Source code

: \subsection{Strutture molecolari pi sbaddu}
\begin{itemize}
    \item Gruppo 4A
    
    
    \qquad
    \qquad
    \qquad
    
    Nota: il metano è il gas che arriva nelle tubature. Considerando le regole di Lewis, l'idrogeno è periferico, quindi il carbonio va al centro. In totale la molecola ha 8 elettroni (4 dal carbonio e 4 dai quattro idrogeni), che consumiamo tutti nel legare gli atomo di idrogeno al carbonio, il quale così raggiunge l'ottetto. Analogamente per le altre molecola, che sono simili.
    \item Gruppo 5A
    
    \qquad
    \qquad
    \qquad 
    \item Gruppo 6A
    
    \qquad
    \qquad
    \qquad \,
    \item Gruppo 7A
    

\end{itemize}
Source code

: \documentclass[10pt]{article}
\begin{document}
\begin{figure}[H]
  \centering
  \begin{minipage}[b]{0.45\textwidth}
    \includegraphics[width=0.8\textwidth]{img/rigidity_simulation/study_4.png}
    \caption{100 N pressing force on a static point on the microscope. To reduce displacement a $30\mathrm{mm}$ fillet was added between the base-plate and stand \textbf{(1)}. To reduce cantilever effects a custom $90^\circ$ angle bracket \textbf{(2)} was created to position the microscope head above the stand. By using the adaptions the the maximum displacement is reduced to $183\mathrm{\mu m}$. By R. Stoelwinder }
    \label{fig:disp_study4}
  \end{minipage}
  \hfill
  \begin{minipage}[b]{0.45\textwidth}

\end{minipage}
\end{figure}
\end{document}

........

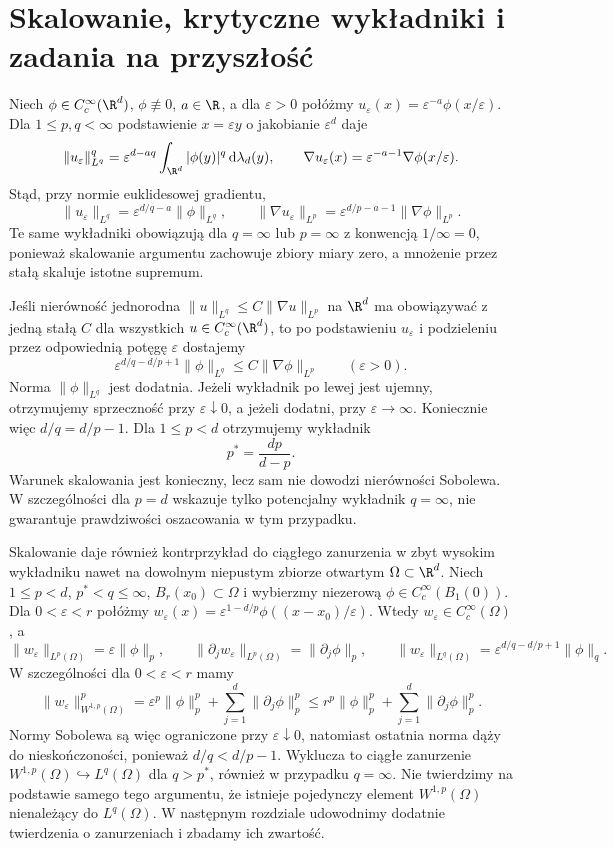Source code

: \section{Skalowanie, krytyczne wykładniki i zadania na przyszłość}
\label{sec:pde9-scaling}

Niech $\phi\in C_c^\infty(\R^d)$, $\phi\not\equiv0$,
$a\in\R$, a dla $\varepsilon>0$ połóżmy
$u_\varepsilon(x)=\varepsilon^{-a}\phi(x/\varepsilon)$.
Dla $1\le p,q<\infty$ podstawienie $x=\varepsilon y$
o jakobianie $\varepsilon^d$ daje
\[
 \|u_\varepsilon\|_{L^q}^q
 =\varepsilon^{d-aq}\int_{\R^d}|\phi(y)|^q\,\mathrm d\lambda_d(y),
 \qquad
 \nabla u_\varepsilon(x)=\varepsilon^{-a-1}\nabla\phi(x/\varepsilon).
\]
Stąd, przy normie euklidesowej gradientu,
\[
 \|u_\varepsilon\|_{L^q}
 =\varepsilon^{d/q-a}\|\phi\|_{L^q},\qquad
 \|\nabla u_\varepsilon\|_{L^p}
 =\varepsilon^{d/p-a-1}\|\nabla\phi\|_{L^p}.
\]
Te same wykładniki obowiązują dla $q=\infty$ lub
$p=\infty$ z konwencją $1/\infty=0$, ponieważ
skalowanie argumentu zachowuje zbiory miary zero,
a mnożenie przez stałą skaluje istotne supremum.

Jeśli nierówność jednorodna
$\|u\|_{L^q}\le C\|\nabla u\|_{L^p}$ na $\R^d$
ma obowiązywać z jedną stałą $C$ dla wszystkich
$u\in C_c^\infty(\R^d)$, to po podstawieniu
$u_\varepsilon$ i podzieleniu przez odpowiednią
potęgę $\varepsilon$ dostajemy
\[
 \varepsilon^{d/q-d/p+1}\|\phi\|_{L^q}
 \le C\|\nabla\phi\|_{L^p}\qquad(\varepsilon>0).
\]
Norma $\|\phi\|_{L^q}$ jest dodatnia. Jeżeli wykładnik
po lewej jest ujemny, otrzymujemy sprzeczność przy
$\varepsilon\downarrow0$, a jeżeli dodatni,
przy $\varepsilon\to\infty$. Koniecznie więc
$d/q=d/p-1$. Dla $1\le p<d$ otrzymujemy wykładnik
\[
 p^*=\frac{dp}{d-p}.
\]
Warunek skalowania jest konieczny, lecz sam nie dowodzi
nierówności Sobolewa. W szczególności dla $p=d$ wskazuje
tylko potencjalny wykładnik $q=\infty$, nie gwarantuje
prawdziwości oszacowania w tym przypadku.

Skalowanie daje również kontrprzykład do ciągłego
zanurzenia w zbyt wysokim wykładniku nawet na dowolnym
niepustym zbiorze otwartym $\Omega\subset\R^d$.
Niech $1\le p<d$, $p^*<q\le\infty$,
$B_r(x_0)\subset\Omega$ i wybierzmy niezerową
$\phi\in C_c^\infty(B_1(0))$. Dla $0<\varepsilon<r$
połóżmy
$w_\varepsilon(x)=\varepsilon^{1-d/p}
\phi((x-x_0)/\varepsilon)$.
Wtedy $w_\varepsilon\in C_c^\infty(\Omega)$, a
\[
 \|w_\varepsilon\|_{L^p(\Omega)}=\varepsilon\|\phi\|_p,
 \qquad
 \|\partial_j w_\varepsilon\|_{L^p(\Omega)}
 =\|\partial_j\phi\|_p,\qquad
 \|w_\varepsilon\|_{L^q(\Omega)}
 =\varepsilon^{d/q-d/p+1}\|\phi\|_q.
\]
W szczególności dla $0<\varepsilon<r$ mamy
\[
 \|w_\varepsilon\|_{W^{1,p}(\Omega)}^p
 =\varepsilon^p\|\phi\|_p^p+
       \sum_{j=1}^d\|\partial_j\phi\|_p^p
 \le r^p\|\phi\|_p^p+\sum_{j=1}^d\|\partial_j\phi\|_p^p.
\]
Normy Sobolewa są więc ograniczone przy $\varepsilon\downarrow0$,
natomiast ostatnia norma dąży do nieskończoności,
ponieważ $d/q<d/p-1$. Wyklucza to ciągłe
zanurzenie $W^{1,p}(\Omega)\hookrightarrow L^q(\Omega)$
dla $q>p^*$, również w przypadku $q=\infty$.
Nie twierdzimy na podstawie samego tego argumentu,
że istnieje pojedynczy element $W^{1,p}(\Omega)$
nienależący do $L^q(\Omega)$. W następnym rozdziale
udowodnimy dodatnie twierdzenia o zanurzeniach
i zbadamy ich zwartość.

........

§ THE TASK:
After reading through the material, report every line that holds "szczególności".

§ EXERCISE RESULT:
nierówności Sobolewa. W szczególności dla $p=d$ wskazuje
W szczególności dla $0<\varepsilon<r$ mamy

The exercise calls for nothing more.